* GOAL OF THE EXERCISE *
In which lines of the data does the string "defined" appear? Copy every one.

(Saved data entries)
* * * * * * *

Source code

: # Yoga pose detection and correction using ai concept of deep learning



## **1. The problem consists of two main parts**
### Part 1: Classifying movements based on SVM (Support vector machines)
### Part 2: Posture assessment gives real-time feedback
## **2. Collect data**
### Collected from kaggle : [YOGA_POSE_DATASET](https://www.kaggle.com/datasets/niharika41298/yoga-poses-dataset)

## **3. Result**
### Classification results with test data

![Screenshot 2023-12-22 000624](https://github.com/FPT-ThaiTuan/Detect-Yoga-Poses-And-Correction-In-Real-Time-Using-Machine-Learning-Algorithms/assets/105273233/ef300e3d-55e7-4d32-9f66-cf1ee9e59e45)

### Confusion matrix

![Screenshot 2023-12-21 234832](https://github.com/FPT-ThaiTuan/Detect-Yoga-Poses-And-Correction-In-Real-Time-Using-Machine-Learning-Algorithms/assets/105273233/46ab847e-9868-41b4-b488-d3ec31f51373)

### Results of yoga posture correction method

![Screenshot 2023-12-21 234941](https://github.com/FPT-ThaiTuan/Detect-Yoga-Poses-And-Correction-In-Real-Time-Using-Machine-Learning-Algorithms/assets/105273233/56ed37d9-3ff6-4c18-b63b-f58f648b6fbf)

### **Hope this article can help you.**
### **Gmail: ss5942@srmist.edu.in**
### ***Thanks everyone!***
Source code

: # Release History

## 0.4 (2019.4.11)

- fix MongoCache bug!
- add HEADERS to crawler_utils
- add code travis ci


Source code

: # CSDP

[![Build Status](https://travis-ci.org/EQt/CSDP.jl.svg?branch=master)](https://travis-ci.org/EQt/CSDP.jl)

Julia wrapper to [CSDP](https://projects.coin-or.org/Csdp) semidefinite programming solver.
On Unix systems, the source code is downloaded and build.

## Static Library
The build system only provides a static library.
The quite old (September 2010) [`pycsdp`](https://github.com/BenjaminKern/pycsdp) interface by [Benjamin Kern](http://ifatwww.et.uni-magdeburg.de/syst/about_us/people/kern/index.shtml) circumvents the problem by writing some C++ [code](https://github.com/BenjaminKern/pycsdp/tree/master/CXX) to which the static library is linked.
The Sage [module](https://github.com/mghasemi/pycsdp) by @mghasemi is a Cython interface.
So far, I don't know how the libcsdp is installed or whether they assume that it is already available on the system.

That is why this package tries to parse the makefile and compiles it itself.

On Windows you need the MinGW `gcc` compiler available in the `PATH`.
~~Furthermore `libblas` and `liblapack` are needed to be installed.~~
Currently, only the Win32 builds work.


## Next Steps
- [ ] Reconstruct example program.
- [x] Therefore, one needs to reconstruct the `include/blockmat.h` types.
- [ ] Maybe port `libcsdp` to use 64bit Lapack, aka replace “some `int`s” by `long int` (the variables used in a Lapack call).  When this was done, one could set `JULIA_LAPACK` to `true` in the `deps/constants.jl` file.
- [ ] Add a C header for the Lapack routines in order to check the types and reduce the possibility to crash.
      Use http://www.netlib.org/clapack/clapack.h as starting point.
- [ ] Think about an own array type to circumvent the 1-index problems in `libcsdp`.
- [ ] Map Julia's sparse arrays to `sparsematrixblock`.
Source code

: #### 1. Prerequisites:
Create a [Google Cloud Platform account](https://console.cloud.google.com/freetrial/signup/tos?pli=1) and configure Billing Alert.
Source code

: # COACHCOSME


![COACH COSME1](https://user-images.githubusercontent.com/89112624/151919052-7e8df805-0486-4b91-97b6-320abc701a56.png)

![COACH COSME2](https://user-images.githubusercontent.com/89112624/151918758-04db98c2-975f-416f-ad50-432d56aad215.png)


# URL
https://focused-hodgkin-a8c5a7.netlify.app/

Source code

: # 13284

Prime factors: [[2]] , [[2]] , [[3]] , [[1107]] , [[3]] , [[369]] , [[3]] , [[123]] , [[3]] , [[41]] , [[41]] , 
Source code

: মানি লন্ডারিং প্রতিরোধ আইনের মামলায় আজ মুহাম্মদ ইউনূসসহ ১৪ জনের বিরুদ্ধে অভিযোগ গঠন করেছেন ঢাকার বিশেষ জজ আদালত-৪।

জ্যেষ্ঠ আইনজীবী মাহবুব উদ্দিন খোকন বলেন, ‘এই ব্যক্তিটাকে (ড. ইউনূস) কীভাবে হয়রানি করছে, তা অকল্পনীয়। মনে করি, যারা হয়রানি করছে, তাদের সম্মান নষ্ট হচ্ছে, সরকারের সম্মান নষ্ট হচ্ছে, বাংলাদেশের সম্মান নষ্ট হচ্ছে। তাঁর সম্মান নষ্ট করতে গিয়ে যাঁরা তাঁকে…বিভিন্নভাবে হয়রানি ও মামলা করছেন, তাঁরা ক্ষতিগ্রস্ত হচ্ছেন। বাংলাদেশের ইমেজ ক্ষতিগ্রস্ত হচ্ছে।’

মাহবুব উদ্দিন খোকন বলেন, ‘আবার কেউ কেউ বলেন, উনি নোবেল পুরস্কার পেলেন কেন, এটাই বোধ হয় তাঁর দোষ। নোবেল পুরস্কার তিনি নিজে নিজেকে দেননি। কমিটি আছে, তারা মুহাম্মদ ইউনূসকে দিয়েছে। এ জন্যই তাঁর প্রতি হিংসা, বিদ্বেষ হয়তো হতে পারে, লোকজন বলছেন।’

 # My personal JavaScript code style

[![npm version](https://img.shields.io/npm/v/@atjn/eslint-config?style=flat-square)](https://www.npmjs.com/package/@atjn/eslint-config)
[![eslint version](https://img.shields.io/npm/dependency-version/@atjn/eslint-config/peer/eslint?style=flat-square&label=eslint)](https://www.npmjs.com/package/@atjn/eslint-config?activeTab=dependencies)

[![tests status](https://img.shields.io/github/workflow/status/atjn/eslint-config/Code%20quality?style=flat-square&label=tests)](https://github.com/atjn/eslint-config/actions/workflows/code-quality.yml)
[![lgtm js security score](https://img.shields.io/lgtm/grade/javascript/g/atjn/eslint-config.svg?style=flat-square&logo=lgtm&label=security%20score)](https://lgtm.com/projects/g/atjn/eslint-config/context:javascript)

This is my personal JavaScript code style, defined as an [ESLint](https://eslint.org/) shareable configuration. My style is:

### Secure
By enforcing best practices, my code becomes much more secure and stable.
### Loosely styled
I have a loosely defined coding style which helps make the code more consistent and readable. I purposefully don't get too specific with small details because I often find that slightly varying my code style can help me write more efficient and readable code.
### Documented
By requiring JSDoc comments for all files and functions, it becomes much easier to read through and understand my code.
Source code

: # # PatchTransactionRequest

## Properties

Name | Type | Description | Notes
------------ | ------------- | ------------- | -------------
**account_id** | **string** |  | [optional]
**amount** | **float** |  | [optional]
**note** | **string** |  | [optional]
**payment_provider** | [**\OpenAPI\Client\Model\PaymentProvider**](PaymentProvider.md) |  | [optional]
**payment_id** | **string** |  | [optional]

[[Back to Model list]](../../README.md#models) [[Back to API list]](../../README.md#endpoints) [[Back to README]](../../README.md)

* * * * * * *

* RESPONSE AREA *
This is my personal JavaScript code style, defined as an [ESLint](https://eslint.org/) shareable configuration. My style is:
I have a loosely defined coding style which helps make the code more consistent and readable. I purposefully don't get too specific with small details because I often find that slightly varying my code style can help me write more efficient and readable code.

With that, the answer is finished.